Tuncel, one of the key suspects in the murder who was previously a
police informant, had his final defense statement at the hearing.
Tuncel, who was accused of being an instigator of the murder, said
that the murder was an action of Ergenekon, a clandestine organization
whose alleged members are currently standing trial in court cases on
charges of plotting against the government.
In 1999, lawyers in the trial over the murder of Dink had demanded that
the court request documents seized during the Ergenekon probe relating
to the organization's Cage Action Plan against minorities in Turkey.

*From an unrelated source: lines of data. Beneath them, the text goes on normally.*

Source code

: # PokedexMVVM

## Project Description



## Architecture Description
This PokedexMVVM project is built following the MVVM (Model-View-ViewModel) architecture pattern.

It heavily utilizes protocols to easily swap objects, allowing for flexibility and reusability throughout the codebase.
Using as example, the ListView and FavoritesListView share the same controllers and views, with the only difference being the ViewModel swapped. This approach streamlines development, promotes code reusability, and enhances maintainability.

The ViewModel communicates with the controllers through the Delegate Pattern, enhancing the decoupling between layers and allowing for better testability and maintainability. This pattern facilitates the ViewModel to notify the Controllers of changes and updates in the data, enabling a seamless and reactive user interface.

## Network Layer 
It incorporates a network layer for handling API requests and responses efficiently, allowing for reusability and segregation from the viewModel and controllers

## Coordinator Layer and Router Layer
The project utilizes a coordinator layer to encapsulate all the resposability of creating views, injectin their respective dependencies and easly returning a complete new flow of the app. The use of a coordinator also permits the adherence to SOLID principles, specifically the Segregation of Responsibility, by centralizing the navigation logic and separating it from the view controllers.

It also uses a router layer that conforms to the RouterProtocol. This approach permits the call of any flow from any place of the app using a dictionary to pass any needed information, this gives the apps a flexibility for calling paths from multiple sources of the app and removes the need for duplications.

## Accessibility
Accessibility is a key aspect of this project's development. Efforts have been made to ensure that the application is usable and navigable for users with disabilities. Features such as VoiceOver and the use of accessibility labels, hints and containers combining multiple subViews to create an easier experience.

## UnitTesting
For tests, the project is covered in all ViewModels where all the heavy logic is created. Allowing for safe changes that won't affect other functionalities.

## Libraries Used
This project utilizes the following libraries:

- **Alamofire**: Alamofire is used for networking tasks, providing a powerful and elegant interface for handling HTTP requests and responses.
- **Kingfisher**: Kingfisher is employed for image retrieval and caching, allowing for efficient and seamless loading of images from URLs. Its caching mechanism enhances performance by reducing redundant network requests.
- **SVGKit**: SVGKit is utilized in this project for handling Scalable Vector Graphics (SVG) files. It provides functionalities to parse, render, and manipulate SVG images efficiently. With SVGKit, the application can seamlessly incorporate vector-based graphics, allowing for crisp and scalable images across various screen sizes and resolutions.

The lawyers had stated at the time that Dink's killing, along with
the 2006 killing of an Italian priest and the 2007 killing of three
Christians in Malatya, was part of an operation in the works being
carried out by Ergenekon. They also said that when Dink was facing
charges under the Turkish Penal Code (TCK) Article 301, which then
criminalized "insulting Turkishness," some of the people who are in
jail now as alleged Ergenekon members brought crowds of protestors
and even attacked Dink and his supporters as they entered and left
the courtroom.
In September last year, prosecutor Hikmet Usta announced his opinion
as to who masterminded the assassination and as to the accusations
directed at suspects during the 20th hearing of the Dink trial. The
prosecutor said the murder was the work of Ergenekon's Trabzon cell
and demanded life imprisonment for seven suspects, including key
suspects Hayal and Tuncel, on charges of attempting to destroy the
constitutional order.
Following the announcement of the court ruling, a group of people
supporting Dink's family and demanding justice for Hrant Dink showed
outrage with the ruling.
Dink family's lawyer, Fethiye Cetin, slammed the ruling, saying it
meant that a "state tradition of political murders" was deliberately
left intact because it did not deal with accusations of state
involvement in the 2007 murder.
"They made fun of us throughout the five-year trial process. We did not
know they saved the biggest joke to the very end," she told reporters
soon after the verdict was read out. "This ruling means a tradition
was left untouched. The state tradition of political murders. The
tradition of state discriminating against some of its citizens and
turning them into enemies," she said.
Cetin also vowed to pursue all available legal remedies against the
ruling, asserting that the verdict marked the end of only an initial
phase of the case, which consisted of the trial of hitmen in the
murder. The prosecutor in the case also plans to appeal the verdict.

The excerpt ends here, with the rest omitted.